■ Stored data entries:
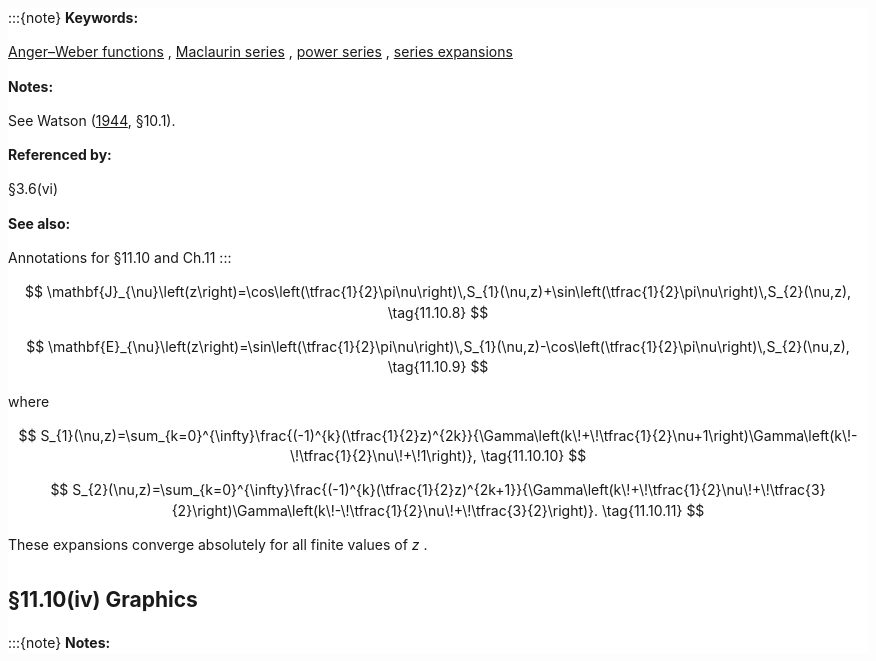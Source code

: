 :::{note}
**Keywords:**

[Anger–Weber functions](http://dlmf.nist.gov/search/search?q=Anger%E2%80%93Weber%20functions) , [Maclaurin series](http://dlmf.nist.gov/search/search?q=Maclaurin%20series) , [power series](http://dlmf.nist.gov/search/search?q=power%20series) , [series expansions](http://dlmf.nist.gov/search/search?q=series%20expansions)

**Notes:**

See Watson ([1944](./bib/W.html#bib2380 "A Treatise on the Theory of Bessel Functions"), §10.1).

**Referenced by:**

§3.6(vi)

**See also:**

Annotations for §11.10 and Ch.11
:::


<a id="E8"></a>
$$
\mathbf{J}_{\nu}\left(z\right)=\cos\left(\tfrac{1}{2}\pi\nu\right)\,S_{1}(\nu,z)+\sin\left(\tfrac{1}{2}\pi\nu\right)\,S_{2}(\nu,z), \tag{11.10.8}
$$


<a id="E9"></a>
$$
\mathbf{E}_{\nu}\left(z\right)=\sin\left(\tfrac{1}{2}\pi\nu\right)\,S_{1}(\nu,z)-\cos\left(\tfrac{1}{2}\pi\nu\right)\,S_{2}(\nu,z), \tag{11.10.9}
$$

where


<a id="E10"></a>
$$
S_{1}(\nu,z)=\sum_{k=0}^{\infty}\frac{(-1)^{k}(\tfrac{1}{2}z)^{2k}}{\Gamma\left(k\!+\!\tfrac{1}{2}\nu+1\right)\Gamma\left(k\!-\!\tfrac{1}{2}\nu\!+\!1\right)}, \tag{11.10.10}
$$


<a id="E11"></a>
$$
S_{2}(\nu,z)=\sum_{k=0}^{\infty}\frac{(-1)^{k}(\tfrac{1}{2}z)^{2k+1}}{\Gamma\left(k\!+\!\tfrac{1}{2}\nu\!+\!\tfrac{3}{2}\right)\Gamma\left(k\!-\!\tfrac{1}{2}\nu\!+\!\tfrac{3}{2}\right)}. \tag{11.10.11}
$$

These expansions converge absolutely for all finite values of $z$ .


## §11.10(iv) Graphics

:::{note}
**Notes:**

■ About this exercise: Go through the records line by line, and copy each line that holds the string "Gamma".

■ Output of the exercise:
S_{1}(\nu,z)=\sum_{k=0}^{\infty}\frac{(-1)^{k}(\tfrac{1}{2}z)^{2k}}{\Gamma\left(k\!+\!\tfrac{1}{2}\nu+1\right)\Gamma\left(k\!-\!\tfrac{1}{2}\nu\!+\!1\right)}, \tag{11.10.10}
S_{2}(\nu,z)=\sum_{k=0}^{\infty}\frac{(-1)^{k}(\tfrac{1}{2}z)^{2k+1}}{\Gamma\left(k\!+\!\tfrac{1}{2}\nu\!+\!\tfrac{3}{2}\right)\Gamma\left(k\!-\!\tfrac{1}{2}\nu\!+\!\tfrac{3}{2}\right)}. \tag{11.10.11}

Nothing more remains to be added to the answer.